We present the Causal Pivot (CP) as a structural causal model (SCM) for analyzing genetic heterogeneity in complex diseases. The CP leverages an established causal factor or factors to detect the contribution of additional suspected causes. Specifically, polygenic risk scores (PRSs) serve as known causes, while rare variants (RVs) or RV ensembles are evaluated as candidate causes. The CP incorporates outcome-induced association by conditioning on disease status. We derive a conditional maximum-likelihood procedure for binary and quantitative traits and develop the Causal Pivot likelihood ratio test (CP-LRT) to detect causal signals.

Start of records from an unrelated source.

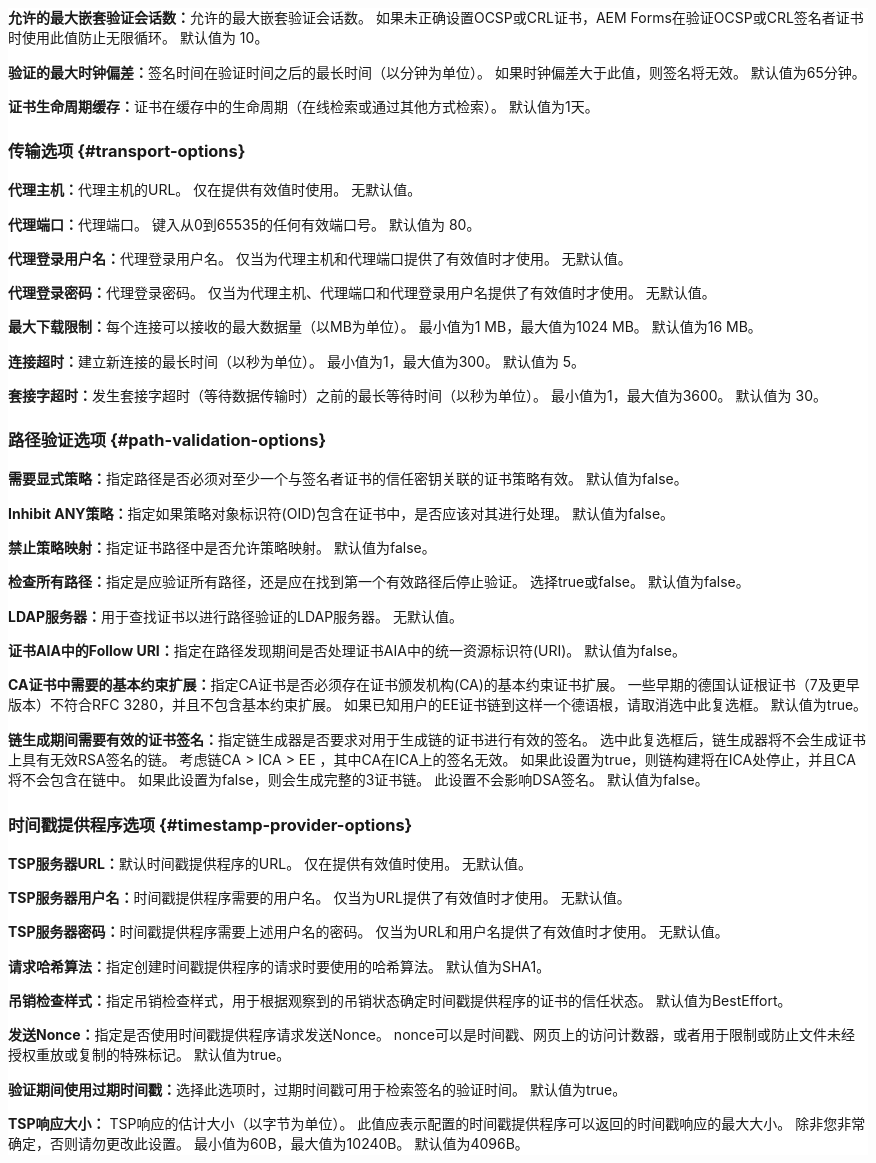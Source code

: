 **允许的最大嵌套验证会话数：**&#x200B;允许的最大嵌套验证会话数。 如果未正确设置OCSP或CRL证书，AEM Forms在验证OCSP或CRL签名者证书时使用此值防止无限循环。 默认值为 10。

**验证的最大时钟偏差：**&#x200B;签名时间在验证时间之后的最长时间（以分钟为单位）。 如果时钟偏差大于此值，则签名将无效。 默认值为65分钟。

**证书生命周期缓存：**&#x200B;证书在缓存中的生命周期（在线检索或通过其他方式检索）。 默认值为1天。

### 传输选项 {#transport-options}

**代理主机：**&#x200B;代理主机的URL。 仅在提供有效值时使用。 无默认值。

**代理端口：**&#x200B;代理端口。 键入从0到65535的任何有效端口号。 默认值为 80。

**代理登录用户名：**&#x200B;代理登录用户名。 仅当为代理主机和代理端口提供了有效值时才使用。 无默认值。

**代理登录密码：**&#x200B;代理登录密码。 仅当为代理主机、代理端口和代理登录用户名提供了有效值时才使用。 无默认值。

**最大下载限制：**&#x200B;每个连接可以接收的最大数据量（以MB为单位）。 最小值为1 MB，最大值为1024 MB。 默认值为16 MB。

**连接超时：**&#x200B;建立新连接的最长时间（以秒为单位）。 最小值为1，最大值为300。 默认值为 5。

**套接字超时：**&#x200B;发生套接字超时（等待数据传输时）之前的最长等待时间（以秒为单位）。 最小值为1，最大值为3600。 默认值为 30。

### 路径验证选项 {#path-validation-options}

**需要显式策略：**&#x200B;指定路径是否必须对至少一个与签名者证书的信任密钥关联的证书策略有效。 默认值为false。

**Inhibit ANY策略：**&#x200B;指定如果策略对象标识符(OID)包含在证书中，是否应该对其进行处理。 默认值为false。

**禁止策略映射：**&#x200B;指定证书路径中是否允许策略映射。 默认值为false。

**检查所有路径：**&#x200B;指定是应验证所有路径，还是应在找到第一个有效路径后停止验证。 选择true或false。 默认值为false。

**LDAP服务器：**&#x200B;用于查找证书以进行路径验证的LDAP服务器。 无默认值。

**证书AIA中的Follow URI：**&#x200B;指定在路径发现期间是否处理证书AIA中的统一资源标识符(URI)。 默认值为false。

**CA证书中需要的基本约束扩展：**&#x200B;指定CA证书是否必须存在证书颁发机构(CA)的基本约束证书扩展。 一些早期的德国认证根证书（7及更早版本）不符合RFC 3280，并且不包含基本约束扩展。 如果已知用户的EE证书链到这样一个德语根，请取消选中此复选框。 默认值为true。

**链生成期间需要有效的证书签名：**&#x200B;指定链生成器是否要求对用于生成链的证书进行有效的签名。 选中此复选框后，链生成器将不会生成证书上具有无效RSA签名的链。 考虑链CA > ICA > EE ，其中CA在ICA上的签名无效。 如果此设置为true，则链构建将在ICA处停止，并且CA将不会包含在链中。 如果此设置为false，则会生成完整的3证书链。 此设置不会影响DSA签名。 默认值为false。

### 时间戳提供程序选项 {#timestamp-provider-options}

**TSP服务器URL：**&#x200B;默认时间戳提供程序的URL。 仅在提供有效值时使用。 无默认值。

**TSP服务器用户名：**&#x200B;时间戳提供程序需要的用户名。 仅当为URL提供了有效值时才使用。 无默认值。

**TSP服务器密码：**&#x200B;时间戳提供程序需要上述用户名的密码。 仅当为URL和用户名提供了有效值时才使用。 无默认值。

**请求哈希算法：**&#x200B;指定创建时间戳提供程序的请求时要使用的哈希算法。 默认值为SHA1。

**吊销检查样式：**&#x200B;指定吊销检查样式，用于根据观察到的吊销状态确定时间戳提供程序的证书的信任状态。 默认值为BestEffort。

**发送Nonce：**&#x200B;指定是否使用时间戳提供程序请求发送Nonce。 nonce可以是时间戳、网页上的访问计数器，或者用于限制或防止文件未经授权重放或复制的特殊标记。 默认值为true。

**验证期间使用过期时间戳：**&#x200B;选择此选项时，过期时间戳可用于检索签名的验证时间。 默认值为true。

**TSP响应大小：** TSP响应的估计大小（以字节为单位）。 此值应表示配置的时间戳提供程序可以返回的时间戳响应的最大大小。 除非您非常确定，否则请勿更改此设置。 最小值为60B，最大值为10240B。 默认值为4096B。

Through simulations, we demonstrate the CP-LRT's robust power and superior error control compared to alternatives. We apply the CP-LRT to UK Biobank (UKB) data, analyzing three exemplar diseases: hypercholesterolemia (HC, low-density lipoprotein cholesterol ≥4.9 mmol/L; n_c = 24,656), breast cancer (BC, ICD-10 C50; n_c = 12,479), and Parkinson disease (PD, ICD-10 G20; n_c = 2,940). For PRS, we utilize UKB-derived values, and for RVs, we analyze ClinVar pathogenic/likely pathogenic variants and loss-of-function mutations in disease-relevant genes: LDLR for HC, BRCA1 for BC, and GBA1 for PD. Significant CP-LRT signals were detected for all three diseases. Cross-disease and synonymous variant analyses serve as controls. We further develop ancestry adjustment using matching and inverse probability weighting as well as regression and doubly robust methods; we extend this to examine oligogenic burden in the lysosomal storage pathway in PD. The CP reveals an approach to address heterogeneity and is an extensible method for inference and discovery in complex disease genetics.